By the time I had separated the skulls I was pretty bummed. It seemed that some were disastrous but some turned out pretty good. Then I remembered a particular skull from my first attempts a few years ago. I believe it tore into 7 or 8 pieces and for some reason I refused to throw it away. One day I decided to tackle it and with the help of a hot glue gun and some paper towels I was able to bandage it up and it turned out alright.

View attachment 193831


So I grabbed the masking tape and began to patch all the torn areas

View attachment 193832


I went to the utility room to grab a few paper towels when the used dryer sheets I've been saving caught my eye.

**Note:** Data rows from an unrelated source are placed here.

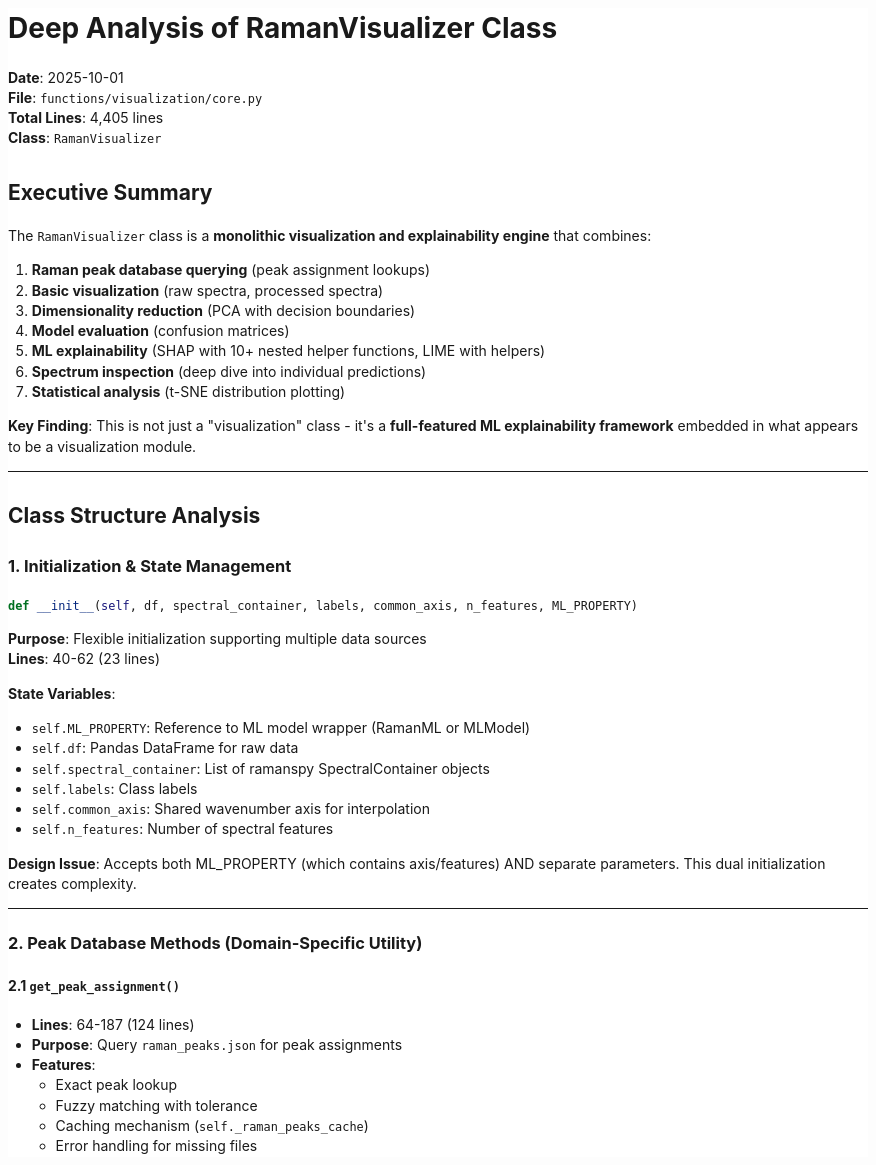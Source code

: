 # Deep Analysis of RamanVisualizer Class

**Date**: 2025-10-01  
**File**: `functions/visualization/core.py`  
**Total Lines**: 4,405 lines  
**Class**: `RamanVisualizer`

## Executive Summary

The `RamanVisualizer` class is a **monolithic visualization and explainability engine** that combines:
1. **Raman peak database querying** (peak assignment lookups)
2. **Basic visualization** (raw spectra, processed spectra)
3. **Dimensionality reduction** (PCA with decision boundaries)
4. **Model evaluation** (confusion matrices)
5. **ML explainability** (SHAP with 10+ nested helper functions, LIME with helpers)
6. **Spectrum inspection** (deep dive into individual predictions)
7. **Statistical analysis** (t-SNE distribution plotting)

**Key Finding**: This is not just a "visualization" class - it's a **full-featured ML explainability framework** embedded in what appears to be a visualization module.

---

## Class Structure Analysis

### 1. Initialization & State Management

```python
def __init__(self, df, spectral_container, labels, common_axis, n_features, ML_PROPERTY)
```

**Purpose**: Flexible initialization supporting multiple data sources  
**Lines**: 40-62 (23 lines)

**State Variables**:
- `self.ML_PROPERTY`: Reference to ML model wrapper (RamanML or MLModel)
- `self.df`: Pandas DataFrame for raw data
- `self.spectral_container`: List of ramanspy SpectralContainer objects
- `self.labels`: Class labels
- `self.common_axis`: Shared wavenumber axis for interpolation
- `self.n_features`: Number of spectral features

**Design Issue**: Accepts both ML_PROPERTY (which contains axis/features) AND separate parameters. This dual initialization creates complexity.

---

### 2. Peak Database Methods (Domain-Specific Utility)

#### 2.1 `get_peak_assignment()`
- **Lines**: 64-187 (124 lines)
- **Purpose**: Query `raman_peaks.json` for peak assignments
- **Features**:
  - Exact peak lookup
  - Fuzzy matching with tolerance
  - Caching mechanism (`self._raman_peaks_cache`)
  - Error handling for missing files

I began saving them last year as I was dying to try and use them with the paste and now I would get my chance. 

View attachment 193833


I tore the dryer sheets into pieces and began the "bandaging" process. This is the one I split in the middle and it was pretty unstable, so I placed the half back on the skull with hopes that it would dry without becoming deformed.

View attachment 193834


Here's Sarah, my mannequin head all taped back together. 

View attachment 193835


Progress at the end of the day. 

So now's the time to reflect and try and figure out where I messed up.  I really like the sturdiness of the skulls with the two criss-crossed layers of mache, but maybe I should go for a single layer next time. Maybe I should forget about doing the bottom of the skulls at this stage as that can always be done later. So I leave you with several thoughts and ideas running through my head about how to make this work out.


----------



## jetskijigsaw84 (Feb 1, 2014)

Looking good thus far! I can see a few materials here I'll absolutely have to make sure I keep on hand!


----------